The reaction, $CO(g) + 3H_2(g) \leftrightarrow CH_4(g) + H_2O(g)$ is at equilibrium at 1300 K in a 1L flask. It also contain 0.30 mol of CO, 0.10 mol of $H_2$ and 0.02 mol of $H_2O$ and an unknown amount of $CH_4$ in the flask. Determine the concentration of $CH_4$ in the mixture.
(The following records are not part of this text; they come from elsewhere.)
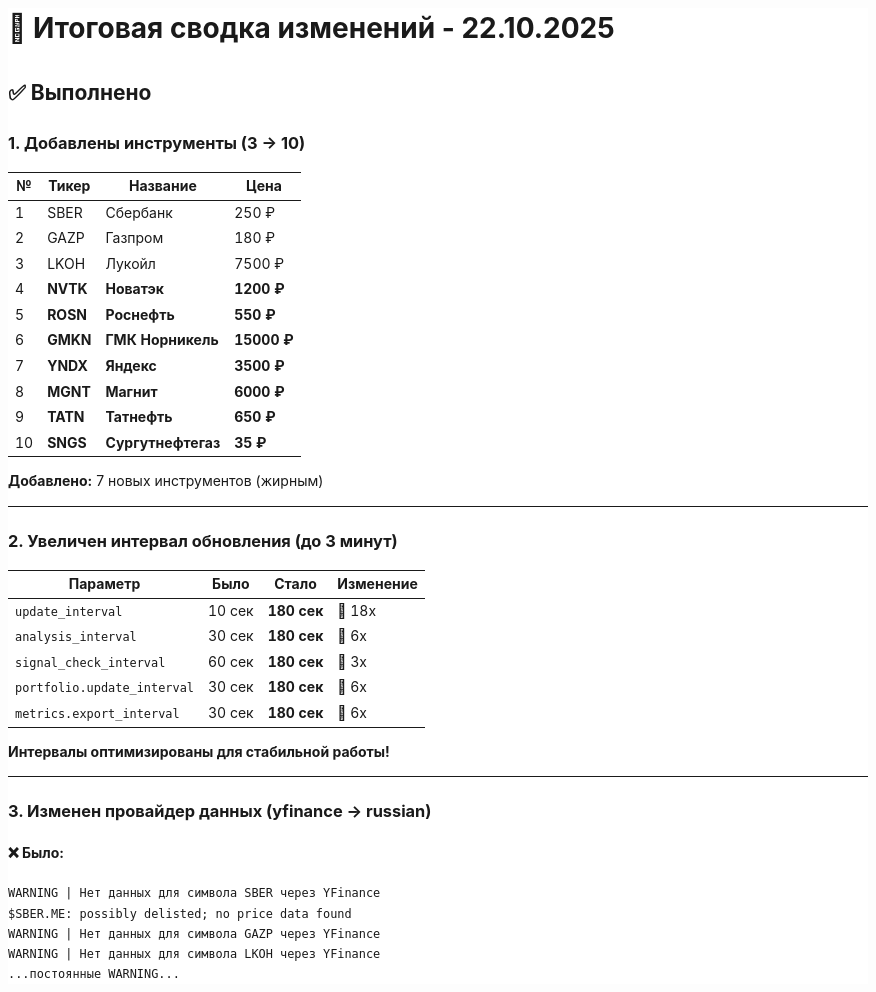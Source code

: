 # 🎉 Итоговая сводка изменений - 22.10.2025

## ✅ Выполнено

### 1. Добавлены инструменты (3 → 10)

| № | Тикер | Название | Цена |
|---|-------|----------|------|
| 1 | SBER | Сбербанк | 250 ₽ |
| 2 | GAZP | Газпром | 180 ₽ |
| 3 | LKOH | Лукойл | 7500 ₽ |
| 4 | **NVTK** | **Новатэк** | **1200 ₽** |
| 5 | **ROSN** | **Роснефть** | **550 ₽** |
| 6 | **GMKN** | **ГМК Норникель** | **15000 ₽** |
| 7 | **YNDX** | **Яндекс** | **3500 ₽** |
| 8 | **MGNT** | **Магнит** | **6000 ₽** |
| 9 | **TATN** | **Татнефть** | **650 ₽** |
| 10 | **SNGS** | **Сургутнефтегаз** | **35 ₽** |

**Добавлено:** 7 новых инструментов (жирным)

---

### 2. Увеличен интервал обновления (до 3 минут)

| Параметр | Было | Стало | Изменение |
|----------|------|-------|-----------|
| `update_interval` | 10 сек | **180 сек** | 🔼 18x |
| `analysis_interval` | 30 сек | **180 сек** | 🔼 6x |
| `signal_check_interval` | 60 сек | **180 сек** | 🔼 3x |
| `portfolio.update_interval` | 30 сек | **180 сек** | 🔼 6x |
| `metrics.export_interval` | 30 сек | **180 сек** | 🔼 6x |

**Интервалы оптимизированы для стабильной работы!**

---

### 3. Изменен провайдер данных (yfinance → russian)

#### ❌ Было:
```log
WARNING | Нет данных для символа SBER через YFinance
$SBER.ME: possibly delisted; no price data found
WARNING | Нет данных для символа GAZP через YFinance
WARNING | Нет данных для символа LKOH через YFinance
...постоянные WARNING...
```
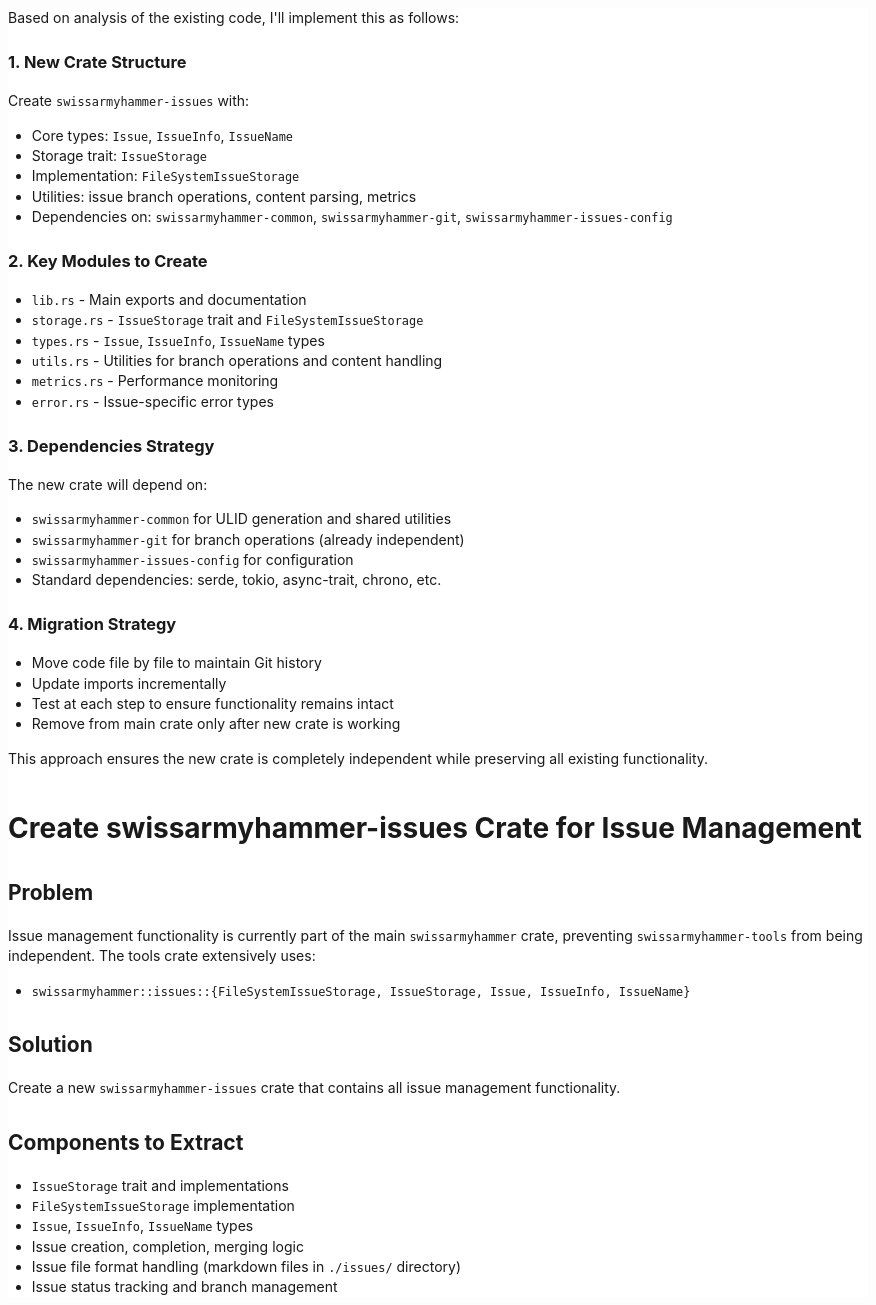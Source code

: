 Based on analysis of the existing code, I'll implement this as follows:

### 1. New Crate Structure
Create `swissarmyhammer-issues` with:
- Core types: `Issue`, `IssueInfo`, `IssueName`
- Storage trait: `IssueStorage` 
- Implementation: `FileSystemIssueStorage`
- Utilities: issue branch operations, content parsing, metrics
- Dependencies on: `swissarmyhammer-common`, `swissarmyhammer-git`, `swissarmyhammer-issues-config`

### 2. Key Modules to Create
- `lib.rs` - Main exports and documentation
- `storage.rs` - `IssueStorage` trait and `FileSystemIssueStorage`
- `types.rs` - `Issue`, `IssueInfo`, `IssueName` types
- `utils.rs` - Utilities for branch operations and content handling
- `metrics.rs` - Performance monitoring
- `error.rs` - Issue-specific error types

### 3. Dependencies Strategy
The new crate will depend on:
- `swissarmyhammer-common` for ULID generation and shared utilities
- `swissarmyhammer-git` for branch operations (already independent)
- `swissarmyhammer-issues-config` for configuration
- Standard dependencies: serde, tokio, async-trait, chrono, etc.

### 4. Migration Strategy
- Move code file by file to maintain Git history
- Update imports incrementally 
- Test at each step to ensure functionality remains intact
- Remove from main crate only after new crate is working

This approach ensures the new crate is completely independent while preserving all existing functionality.
# Create swissarmyhammer-issues Crate for Issue Management

## Problem

Issue management functionality is currently part of the main `swissarmyhammer` crate, preventing `swissarmyhammer-tools` from being independent. The tools crate extensively uses:

- `swissarmyhammer::issues::{FileSystemIssueStorage, IssueStorage, Issue, IssueInfo, IssueName}`

## Solution

Create a new `swissarmyhammer-issues` crate that contains all issue management functionality.

## Components to Extract

- `IssueStorage` trait and implementations
- `FileSystemIssueStorage` implementation
- `Issue`, `IssueInfo`, `IssueName` types
- Issue creation, completion, merging logic
- Issue file format handling (markdown files in `./issues/` directory)
- Issue status tracking and branch management
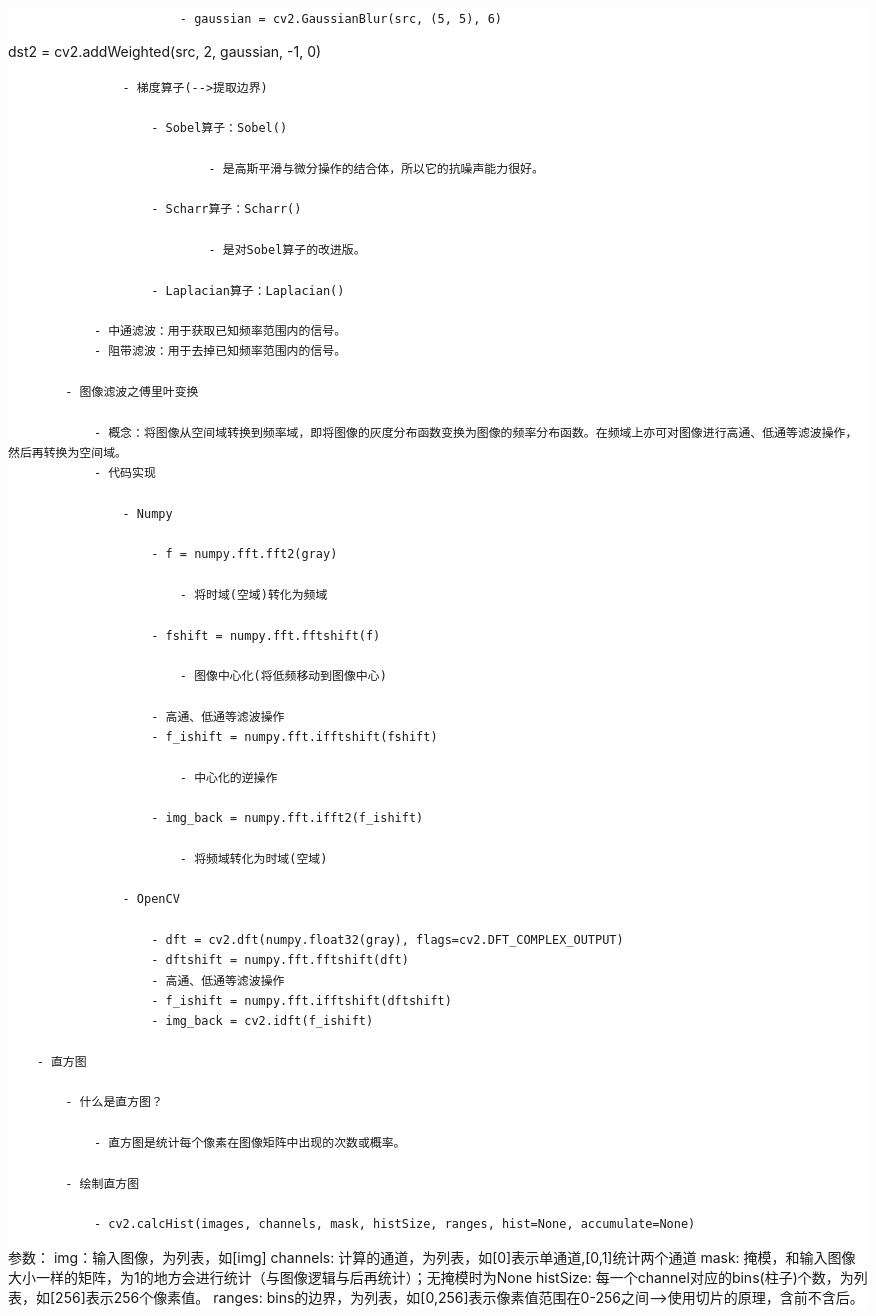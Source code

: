 							- gaussian = cv2.GaussianBlur(src, (5, 5), 6)
dst2 = cv2.addWeighted(src, 2, gaussian, -1, 0)

					- 梯度算子(-->提取边界)

						- Sobel算子：Sobel()

								- 是高斯平滑与微分操作的结合体，所以它的抗噪声能力很好。

						- Scharr算子：Scharr()

								- 是对Sobel算子的改进版。

						- Laplacian算子：Laplacian()

				- 中通滤波：用于获取已知频率范围内的信号。
				- 阻带滤波：用于去掉已知频率范围内的信号。

			- 图像滤波之傅里叶变换

				- 概念：将图像从空间域转换到频率域，即将图像的灰度分布函数变换为图像的频率分布函数。在频域上亦可对图像进行高通、低通等滤波操作，然后再转换为空间域。
				- 代码实现

					- Numpy

						- f = numpy.fft.fft2(gray)

							- 将时域(空域)转化为频域

						- fshift = numpy.fft.fftshift(f)

							- 图像中心化(将低频移动到图像中心)

						- 高通、低通等滤波操作
						- f_ishift = numpy.fft.ifftshift(fshift)

							- 中心化的逆操作

						- img_back = numpy.fft.ifft2(f_ishift)

							- 将频域转化为时域(空域)

					- OpenCV

						- dft = cv2.dft(numpy.float32(gray), flags=cv2.DFT_COMPLEX_OUTPUT)
						- dftshift = numpy.fft.fftshift(dft) 
						- 高通、低通等滤波操作
						- f_ishift = numpy.fft.ifftshift(dftshift)
						- img_back = cv2.idft(f_ishift)

		- 直方图

			- 什么是直方图？

				- 直方图是统计每个像素在图像矩阵中出现的次数或概率。

			- 绘制直方图

				- cv2.calcHist(images, channels, mask, histSize, ranges, hist=None, accumulate=None)
参数：
        img：输入图像，为列表，如[img]
        channels: 计算的通道，为列表，如[0]表示单通道,[0,1]统计两个通道
        mask: 掩模，和输入图像大小一样的矩阵，为1的地方会进行统计（与图像逻辑与后再统计）；无掩模时为None
        histSize: 每一个channel对应的bins(柱子)个数，为列表，如[256]表示256个像素值。
        ranges: bins的边界，为列表，如[0,256]表示像素值范围在0-256之间-->使用切片的原理，含前不含后。

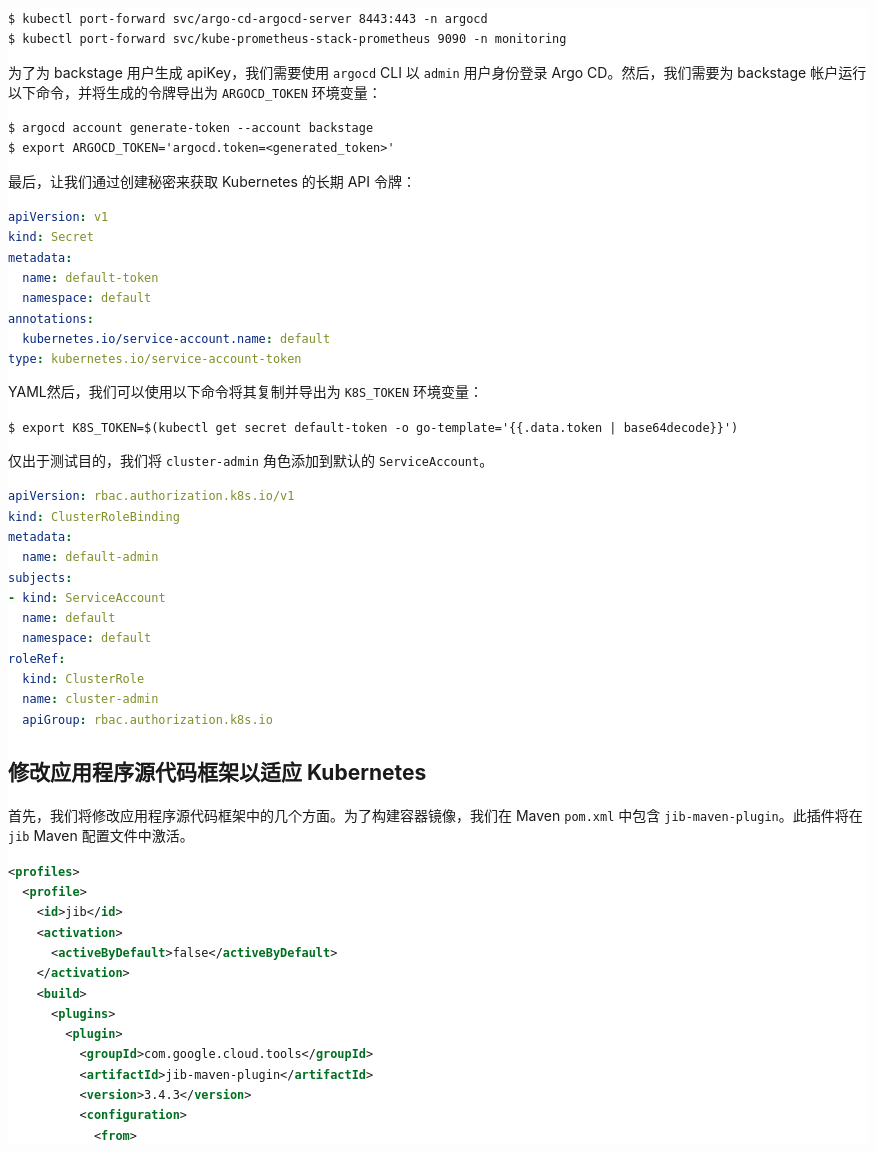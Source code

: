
 ```
$ kubectl port-forward svc/argo-cd-argocd-server 8443:443 -n argocd
$ kubectl port-forward svc/kube-prometheus-stack-prometheus 9090 -n monitoring
```

为了为 backstage 用户生成 apiKey，我们需要使用 `argocd` CLI 以 `admin` 用户身份登录 Argo CD。然后，我们需要为 backstage 帐户运行以下命令，并将生成的令牌导出为 `ARGOCD_TOKEN` 环境变量：

```
$ argocd account generate-token --account backstage
$ export ARGOCD_TOKEN='argocd.token=<generated_token>'
```

最后，让我们通过创建秘密来获取 Kubernetes 的长期 API 令牌：

```yaml
apiVersion: v1
kind: Secret
metadata:
  name: default-token
  namespace: default
annotations:
  kubernetes.io/service-account.name: default
type: kubernetes.io/service-account-token
```

YAML然后，我们可以使用以下命令将其复制并导出为 `K8S_TOKEN` 环境变量：

```
$ export K8S_TOKEN=$(kubectl get secret default-token -o go-template='{{.data.token | base64decode}}')
```

仅出于测试目的，我们将 `cluster-admin` 角色添加到默认的 `ServiceAccount`。

```yaml
apiVersion: rbac.authorization.k8s.io/v1
kind: ClusterRoleBinding
metadata:
  name: default-admin
subjects:
- kind: ServiceAccount
  name: default
  namespace: default
roleRef:
  kind: ClusterRole
  name: cluster-admin
  apiGroup: rbac.authorization.k8s.io
```

## 修改应用程序源代码框架以适应 Kubernetes

首先，我们将修改应用程序源代码框架中的几个方面。为了构建容器镜像，我们在 Maven `pom.xml` 中包含 `jib-maven-plugin`。此插件将在 `jib` Maven 配置文件中激活。

```xml
<profiles>
  <profile>
    <id>jib</id>
    <activation>
      <activeByDefault>false</activeByDefault>
    </activation>
    <build>
      <plugins>
        <plugin>
          <groupId>com.google.cloud.tools</groupId>
          <artifactId>jib-maven-plugin</artifactId>
          <version>3.4.3</version>
          <configuration>
            <from>
```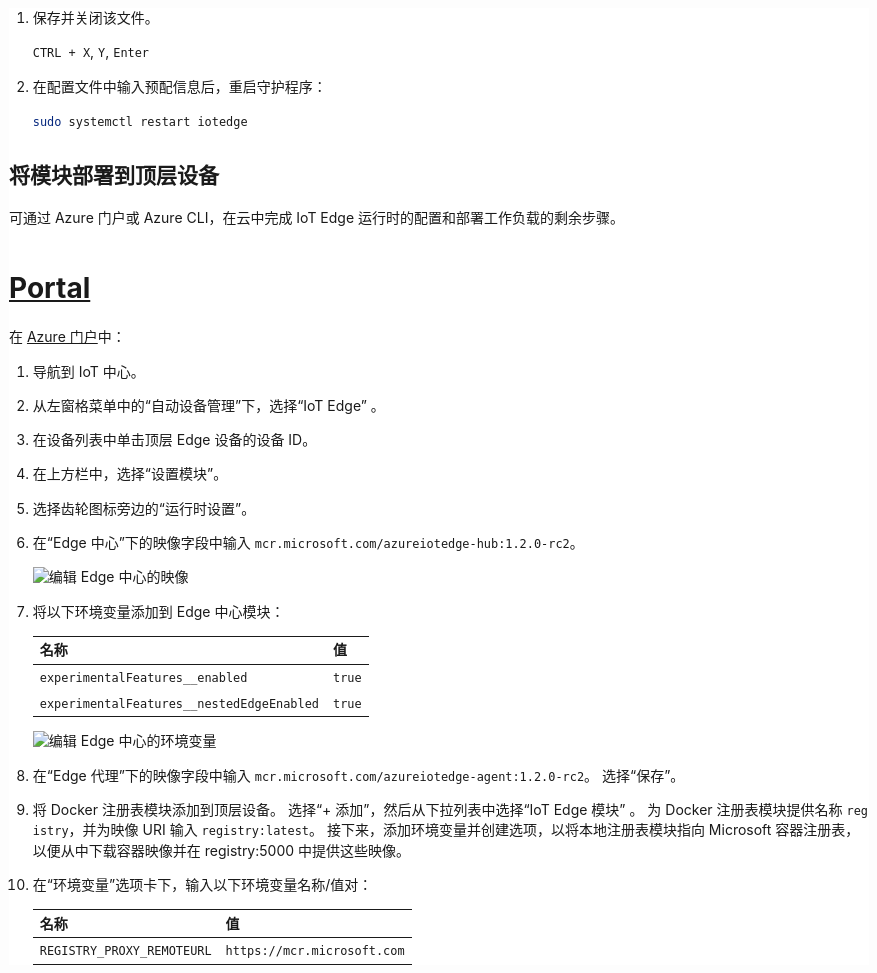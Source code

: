 1. 保存并关闭该文件。

   `CTRL + X`, `Y`, `Enter`

1. 在配置文件中输入预配信息后，重启守护程序：

   ```bash
   sudo systemctl restart iotedge
   ```

## <a name="deploy-modules-to-the-top-layer-device"></a>将模块部署到顶层设备

可通过 Azure 门户或 Azure CLI，在云中完成 IoT Edge 运行时的配置和部署工作负载的剩余步骤。

# <a name="portal"></a>[Portal](#tab/azure-portal)

在 [Azure 门户](https://ms.portal.azure.com/)中：

1. 导航到 IoT 中心。

1. 从左窗格菜单中的“自动设备管理”下，选择“IoT Edge” 。

1. 在设备列表中单击顶层 Edge 设备的设备 ID。

1. 在上方栏中，选择“设置模块”。

1. 选择齿轮图标旁边的“运行时设置”。

1. 在“Edge 中心”下的映像字段中输入 `mcr.microsoft.com/azureiotedge-hub:1.2.0-rc2`。

   ![编辑 Edge 中心的映像](./media/tutorial-nested-iot-edge/edge-hub-image.png)

1. 将以下环境变量添加到 Edge 中心模块：

    | 名称 | 值 |
    | - | - |
    | `experimentalFeatures__enabled` | `true` |
    | `experimentalFeatures__nestedEdgeEnabled` | `true` |

   ![编辑 Edge 中心的环境变量](./media/tutorial-nested-iot-edge/edge-hub-environment-variables.png)

1. 在“Edge 代理”下的映像字段中输入 `mcr.microsoft.com/azureiotedge-agent:1.2.0-rc2`。 选择“保存”。

1. 将 Docker 注册表模块添加到顶层设备。 选择“+ 添加”，然后从下拉列表中选择“IoT Edge 模块” 。 为 Docker 注册表模块提供名称 `registry`，并为映像 URI 输入 `registry:latest`。 接下来，添加环境变量并创建选项，以将本地注册表模块指向 Microsoft 容器注册表，以便从中下载容器映像并在 registry:5000 中提供这些映像。

1. 在“环境变量”选项卡下，输入以下环境变量名称/值对：

    | 名称 | 值 |
    | - | - |
    | `REGISTRY_PROXY_REMOTEURL` | `https://mcr.microsoft.com` |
The equilibrium constant, $K_c$ for the reaction at the given temperature is 3.90.

Answer 1

Let the concentration of methane at equilibrium be $x$.
$CO(g) + 3H_2(g) \leftrightarrow CH_4(g) + H_2O(g)$
At equilibrium $\frac{0.3 }{ 1} = 0.3\,M\; \frac{0.1 }{ 1} = 0.1\,M$ x $\frac{0.02 }{ 1} = 0.02\,M$
It is given that $K_c$= $3.90$.

Therefore, $\frac{\bigg[CH_4(g)\bigg]\bigg[H_2O(g)\bigg]}{ \bigg[CO(g)\bigg]\bigg[H_2(g)\bigg]^3}$ = $K_c$

$\Rightarrow$ $x × \frac{0.02 }{ 0.3 × (0.1)^3}$ = $3.90$

$\Rightarrow$ $x$ = $\frac{3.90 × 0.3 × (0.1)^3 }{ 0.02}$

= $\frac{0.00117 }{ 0.02}$

=$0.0585 M$
= $5.85 × 10 ^{- 2}\; M$

Hence, the concentration of CH4 at equilibrium is $5.85 × 10 ^{- 2}\; M$.